The yield on the Swiss 10-year government bond fell below 0.5% in August, the lowest in over three months as worse than expected business confidence and PMI figures in Europe added to concerns of an incoming recession. Risk sentiment was further dented amid signals that the Swiss National Bank may extend its hawkish pivot. A Swiss newspaper reported that SNB policymakers contemplate a 50bps and a 75bps rate hike in the central bank’s September meeting.
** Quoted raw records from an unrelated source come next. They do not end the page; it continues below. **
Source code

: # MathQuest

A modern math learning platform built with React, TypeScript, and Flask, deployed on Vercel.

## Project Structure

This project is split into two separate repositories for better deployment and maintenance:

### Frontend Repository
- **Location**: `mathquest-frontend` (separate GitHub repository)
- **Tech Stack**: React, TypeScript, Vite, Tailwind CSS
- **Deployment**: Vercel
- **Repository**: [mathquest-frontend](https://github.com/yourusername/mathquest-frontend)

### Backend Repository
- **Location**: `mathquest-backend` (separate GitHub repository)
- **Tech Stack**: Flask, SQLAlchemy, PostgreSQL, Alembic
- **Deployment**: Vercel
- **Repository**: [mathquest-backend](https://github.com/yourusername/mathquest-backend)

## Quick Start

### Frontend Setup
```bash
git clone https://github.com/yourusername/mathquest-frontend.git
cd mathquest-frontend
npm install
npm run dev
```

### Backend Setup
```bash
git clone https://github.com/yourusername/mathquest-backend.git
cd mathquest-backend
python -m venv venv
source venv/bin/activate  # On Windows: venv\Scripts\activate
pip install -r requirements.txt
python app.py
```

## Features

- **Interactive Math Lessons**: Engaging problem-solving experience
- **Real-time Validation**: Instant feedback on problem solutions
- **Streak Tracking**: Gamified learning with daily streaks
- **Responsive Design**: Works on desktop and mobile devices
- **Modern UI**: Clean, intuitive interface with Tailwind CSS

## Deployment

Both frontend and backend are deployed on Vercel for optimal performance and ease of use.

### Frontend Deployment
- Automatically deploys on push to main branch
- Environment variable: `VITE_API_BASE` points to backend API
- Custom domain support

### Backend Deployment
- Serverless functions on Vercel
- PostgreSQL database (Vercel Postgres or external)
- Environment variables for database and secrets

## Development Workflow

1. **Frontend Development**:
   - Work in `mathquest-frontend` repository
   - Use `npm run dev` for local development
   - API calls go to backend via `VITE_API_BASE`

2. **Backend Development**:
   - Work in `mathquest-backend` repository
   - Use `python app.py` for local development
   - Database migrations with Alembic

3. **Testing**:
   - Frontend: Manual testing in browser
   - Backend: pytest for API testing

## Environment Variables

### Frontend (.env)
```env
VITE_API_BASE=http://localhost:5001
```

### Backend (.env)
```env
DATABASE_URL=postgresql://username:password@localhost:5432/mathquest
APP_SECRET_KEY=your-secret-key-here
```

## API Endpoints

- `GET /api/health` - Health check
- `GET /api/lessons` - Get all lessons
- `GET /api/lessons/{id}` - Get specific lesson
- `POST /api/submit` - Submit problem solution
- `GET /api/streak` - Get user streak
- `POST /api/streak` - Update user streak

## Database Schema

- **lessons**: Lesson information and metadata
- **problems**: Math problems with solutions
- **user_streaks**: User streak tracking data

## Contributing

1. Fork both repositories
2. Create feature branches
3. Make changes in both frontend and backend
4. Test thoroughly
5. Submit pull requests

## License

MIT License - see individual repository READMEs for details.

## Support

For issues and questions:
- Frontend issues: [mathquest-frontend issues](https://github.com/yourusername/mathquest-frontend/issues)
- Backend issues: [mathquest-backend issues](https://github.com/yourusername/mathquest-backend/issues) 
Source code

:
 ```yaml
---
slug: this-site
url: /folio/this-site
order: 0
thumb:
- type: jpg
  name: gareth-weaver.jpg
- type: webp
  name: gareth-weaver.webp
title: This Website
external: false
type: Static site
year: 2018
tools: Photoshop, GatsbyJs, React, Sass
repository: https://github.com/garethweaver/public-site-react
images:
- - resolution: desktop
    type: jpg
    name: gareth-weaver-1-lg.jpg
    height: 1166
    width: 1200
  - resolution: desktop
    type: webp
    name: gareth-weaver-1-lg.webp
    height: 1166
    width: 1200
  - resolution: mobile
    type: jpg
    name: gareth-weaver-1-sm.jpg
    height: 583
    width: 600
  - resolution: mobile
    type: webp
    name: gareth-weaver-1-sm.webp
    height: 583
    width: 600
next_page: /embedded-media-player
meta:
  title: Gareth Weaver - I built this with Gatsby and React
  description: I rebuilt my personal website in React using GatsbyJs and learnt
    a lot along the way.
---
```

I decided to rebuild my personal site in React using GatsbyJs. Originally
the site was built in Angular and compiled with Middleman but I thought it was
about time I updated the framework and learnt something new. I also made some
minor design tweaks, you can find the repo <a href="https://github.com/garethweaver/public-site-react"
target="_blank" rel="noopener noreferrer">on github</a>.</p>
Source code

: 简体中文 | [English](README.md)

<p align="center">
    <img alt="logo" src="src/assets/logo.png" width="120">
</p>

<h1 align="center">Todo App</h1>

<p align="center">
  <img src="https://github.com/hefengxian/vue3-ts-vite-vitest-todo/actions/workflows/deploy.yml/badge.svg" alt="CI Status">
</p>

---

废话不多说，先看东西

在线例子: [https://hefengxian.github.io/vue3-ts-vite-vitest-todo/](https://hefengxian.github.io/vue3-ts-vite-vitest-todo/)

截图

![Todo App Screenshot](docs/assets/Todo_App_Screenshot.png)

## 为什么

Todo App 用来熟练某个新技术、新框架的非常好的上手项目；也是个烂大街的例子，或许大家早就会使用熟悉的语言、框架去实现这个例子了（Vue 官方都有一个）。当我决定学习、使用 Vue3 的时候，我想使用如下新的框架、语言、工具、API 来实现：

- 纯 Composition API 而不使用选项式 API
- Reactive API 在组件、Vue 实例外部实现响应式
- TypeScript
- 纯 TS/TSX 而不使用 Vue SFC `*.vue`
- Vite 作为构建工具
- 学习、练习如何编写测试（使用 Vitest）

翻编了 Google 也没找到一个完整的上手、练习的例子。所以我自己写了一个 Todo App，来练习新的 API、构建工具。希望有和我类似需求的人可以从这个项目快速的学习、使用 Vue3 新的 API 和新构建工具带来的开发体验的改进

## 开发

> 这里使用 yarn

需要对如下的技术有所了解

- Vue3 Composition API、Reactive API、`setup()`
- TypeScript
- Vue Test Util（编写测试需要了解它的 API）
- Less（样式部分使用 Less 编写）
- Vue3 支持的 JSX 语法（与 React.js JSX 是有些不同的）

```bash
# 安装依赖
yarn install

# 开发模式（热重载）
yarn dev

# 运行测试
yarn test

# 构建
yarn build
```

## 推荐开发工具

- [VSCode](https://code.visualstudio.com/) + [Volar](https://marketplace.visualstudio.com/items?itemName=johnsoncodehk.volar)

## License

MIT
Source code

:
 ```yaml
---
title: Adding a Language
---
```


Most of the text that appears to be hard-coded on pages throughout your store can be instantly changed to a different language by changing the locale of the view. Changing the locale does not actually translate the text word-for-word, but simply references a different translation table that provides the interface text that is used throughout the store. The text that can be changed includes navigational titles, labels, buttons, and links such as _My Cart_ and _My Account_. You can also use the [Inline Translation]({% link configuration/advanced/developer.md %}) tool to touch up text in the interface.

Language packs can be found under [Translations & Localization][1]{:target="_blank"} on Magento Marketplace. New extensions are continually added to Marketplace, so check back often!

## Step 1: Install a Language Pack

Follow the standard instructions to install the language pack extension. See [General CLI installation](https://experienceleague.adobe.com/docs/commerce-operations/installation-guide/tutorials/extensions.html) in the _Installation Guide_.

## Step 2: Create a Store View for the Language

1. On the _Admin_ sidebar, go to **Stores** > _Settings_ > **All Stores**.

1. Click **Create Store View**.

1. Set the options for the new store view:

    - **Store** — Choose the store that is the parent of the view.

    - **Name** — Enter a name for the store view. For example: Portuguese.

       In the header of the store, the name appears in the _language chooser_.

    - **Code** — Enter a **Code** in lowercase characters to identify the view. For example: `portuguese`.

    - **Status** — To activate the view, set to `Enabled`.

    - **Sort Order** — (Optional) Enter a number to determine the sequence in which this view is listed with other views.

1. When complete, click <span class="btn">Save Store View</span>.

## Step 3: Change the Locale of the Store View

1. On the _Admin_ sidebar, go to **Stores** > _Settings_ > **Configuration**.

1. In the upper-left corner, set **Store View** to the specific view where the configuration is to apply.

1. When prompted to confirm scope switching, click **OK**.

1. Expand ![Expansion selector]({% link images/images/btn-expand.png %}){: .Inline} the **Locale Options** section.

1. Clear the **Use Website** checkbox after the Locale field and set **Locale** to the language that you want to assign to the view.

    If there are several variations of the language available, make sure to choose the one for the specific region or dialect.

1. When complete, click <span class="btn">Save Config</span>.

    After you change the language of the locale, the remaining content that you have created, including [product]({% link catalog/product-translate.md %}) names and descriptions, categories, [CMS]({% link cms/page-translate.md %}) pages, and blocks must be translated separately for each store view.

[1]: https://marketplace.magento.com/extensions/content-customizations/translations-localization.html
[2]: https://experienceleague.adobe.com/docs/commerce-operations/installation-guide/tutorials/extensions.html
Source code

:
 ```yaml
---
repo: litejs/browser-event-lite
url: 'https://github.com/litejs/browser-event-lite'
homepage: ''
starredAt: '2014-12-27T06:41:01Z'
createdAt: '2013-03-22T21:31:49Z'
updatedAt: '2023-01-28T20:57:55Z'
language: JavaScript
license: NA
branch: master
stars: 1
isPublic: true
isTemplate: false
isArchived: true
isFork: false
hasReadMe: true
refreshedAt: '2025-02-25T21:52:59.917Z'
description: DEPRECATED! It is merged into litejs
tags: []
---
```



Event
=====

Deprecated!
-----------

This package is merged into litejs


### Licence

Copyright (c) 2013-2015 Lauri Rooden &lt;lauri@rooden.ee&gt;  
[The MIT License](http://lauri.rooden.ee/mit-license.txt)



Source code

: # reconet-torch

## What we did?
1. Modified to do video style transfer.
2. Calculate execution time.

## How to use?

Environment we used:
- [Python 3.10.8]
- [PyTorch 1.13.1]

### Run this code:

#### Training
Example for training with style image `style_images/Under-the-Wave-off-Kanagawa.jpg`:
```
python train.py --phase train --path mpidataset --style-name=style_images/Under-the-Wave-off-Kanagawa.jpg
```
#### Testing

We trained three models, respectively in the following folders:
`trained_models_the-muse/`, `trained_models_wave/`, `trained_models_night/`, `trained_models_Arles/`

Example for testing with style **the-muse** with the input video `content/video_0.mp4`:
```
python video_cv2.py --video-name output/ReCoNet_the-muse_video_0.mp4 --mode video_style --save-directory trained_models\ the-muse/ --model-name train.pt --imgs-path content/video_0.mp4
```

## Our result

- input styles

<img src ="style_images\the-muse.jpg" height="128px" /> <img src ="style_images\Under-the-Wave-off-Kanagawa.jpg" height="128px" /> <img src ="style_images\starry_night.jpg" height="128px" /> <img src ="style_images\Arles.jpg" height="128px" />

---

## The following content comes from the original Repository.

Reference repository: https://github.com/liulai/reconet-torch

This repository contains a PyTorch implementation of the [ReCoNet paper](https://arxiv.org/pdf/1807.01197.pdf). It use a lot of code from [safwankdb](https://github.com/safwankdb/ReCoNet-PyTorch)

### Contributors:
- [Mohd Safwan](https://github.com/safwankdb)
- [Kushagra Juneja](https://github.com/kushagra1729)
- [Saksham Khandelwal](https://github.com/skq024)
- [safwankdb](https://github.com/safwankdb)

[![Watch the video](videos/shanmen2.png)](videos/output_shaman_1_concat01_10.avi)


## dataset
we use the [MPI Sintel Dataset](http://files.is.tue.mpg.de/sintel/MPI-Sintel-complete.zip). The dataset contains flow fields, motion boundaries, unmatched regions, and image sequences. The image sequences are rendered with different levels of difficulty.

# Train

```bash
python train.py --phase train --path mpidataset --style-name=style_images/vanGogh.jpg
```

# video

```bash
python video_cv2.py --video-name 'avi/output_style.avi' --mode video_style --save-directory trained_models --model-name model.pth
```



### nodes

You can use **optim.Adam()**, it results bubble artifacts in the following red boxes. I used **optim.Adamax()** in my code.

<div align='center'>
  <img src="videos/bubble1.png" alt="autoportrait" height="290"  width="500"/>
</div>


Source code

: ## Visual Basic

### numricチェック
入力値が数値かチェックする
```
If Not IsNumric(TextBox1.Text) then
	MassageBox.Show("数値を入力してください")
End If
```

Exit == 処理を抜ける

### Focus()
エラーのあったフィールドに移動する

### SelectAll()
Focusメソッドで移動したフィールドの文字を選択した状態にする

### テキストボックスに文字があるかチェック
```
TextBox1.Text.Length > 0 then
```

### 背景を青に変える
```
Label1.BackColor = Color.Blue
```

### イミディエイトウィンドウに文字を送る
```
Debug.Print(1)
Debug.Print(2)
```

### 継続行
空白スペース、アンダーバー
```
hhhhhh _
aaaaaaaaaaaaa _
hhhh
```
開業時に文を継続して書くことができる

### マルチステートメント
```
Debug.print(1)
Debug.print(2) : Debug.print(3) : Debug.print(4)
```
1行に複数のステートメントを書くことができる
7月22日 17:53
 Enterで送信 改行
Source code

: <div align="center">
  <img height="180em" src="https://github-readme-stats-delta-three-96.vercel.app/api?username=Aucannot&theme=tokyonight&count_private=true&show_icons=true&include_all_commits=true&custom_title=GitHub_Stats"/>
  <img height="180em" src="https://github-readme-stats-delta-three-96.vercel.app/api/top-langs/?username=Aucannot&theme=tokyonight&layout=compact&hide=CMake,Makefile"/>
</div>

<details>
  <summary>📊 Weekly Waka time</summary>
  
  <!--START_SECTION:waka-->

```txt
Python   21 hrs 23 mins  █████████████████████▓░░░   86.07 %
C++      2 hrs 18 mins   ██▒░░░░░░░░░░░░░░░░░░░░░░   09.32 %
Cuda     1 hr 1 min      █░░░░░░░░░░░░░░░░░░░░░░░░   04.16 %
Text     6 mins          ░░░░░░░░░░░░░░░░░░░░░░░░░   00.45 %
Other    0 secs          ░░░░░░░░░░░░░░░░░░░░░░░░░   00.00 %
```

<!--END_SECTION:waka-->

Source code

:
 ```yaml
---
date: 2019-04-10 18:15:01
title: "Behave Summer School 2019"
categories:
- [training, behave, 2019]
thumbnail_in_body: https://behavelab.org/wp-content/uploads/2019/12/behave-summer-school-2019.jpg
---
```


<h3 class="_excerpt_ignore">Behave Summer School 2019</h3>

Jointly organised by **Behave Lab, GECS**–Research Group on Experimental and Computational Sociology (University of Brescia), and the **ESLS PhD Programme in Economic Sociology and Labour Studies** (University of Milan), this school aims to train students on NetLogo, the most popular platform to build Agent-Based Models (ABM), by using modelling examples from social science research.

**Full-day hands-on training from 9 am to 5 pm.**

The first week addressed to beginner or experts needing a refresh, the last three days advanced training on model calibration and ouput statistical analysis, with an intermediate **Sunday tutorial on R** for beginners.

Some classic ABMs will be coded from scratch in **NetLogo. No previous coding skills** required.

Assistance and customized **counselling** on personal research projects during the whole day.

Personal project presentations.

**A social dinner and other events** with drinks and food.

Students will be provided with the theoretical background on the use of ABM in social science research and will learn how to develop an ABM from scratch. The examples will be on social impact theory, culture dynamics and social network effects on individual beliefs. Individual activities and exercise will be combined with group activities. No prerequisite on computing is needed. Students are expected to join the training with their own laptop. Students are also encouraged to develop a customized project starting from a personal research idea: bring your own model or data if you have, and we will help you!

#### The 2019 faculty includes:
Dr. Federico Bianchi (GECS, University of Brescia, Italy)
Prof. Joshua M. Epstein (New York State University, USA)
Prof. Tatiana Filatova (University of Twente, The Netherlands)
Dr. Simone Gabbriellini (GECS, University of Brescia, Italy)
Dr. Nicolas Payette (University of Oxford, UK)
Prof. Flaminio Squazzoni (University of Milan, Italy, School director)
Such a move would follow up the unexpected 50bps interest rate increase in its last meeting, the first rate hike since 2007 after the bank held borrowing costs at a record low of -0.75% since 2015. Switzerland's continuously elevated CPI supports Chairman Jordan’s remarks that restrictive monetary policy is necessary to bring inflation back to the 2% target, as the latest forecasts project price growth to only normalize by 2025 at the current borrowing costs.
.
Historically, the Switzerland Government Bond 10Y reached an all time high of 5.63 in September of 1994. Switzerland Government Bond 10Y - data, forecasts, historical chart - was last updated on August of 2022.
The Switzerland Government Bond 10Y is expected to trade at 0.60 percent by the end of this quarter, according to Trading Economics global macro models and analysts expectations. Looking forward, we estimate it to trade at 0.79 in 12 months time.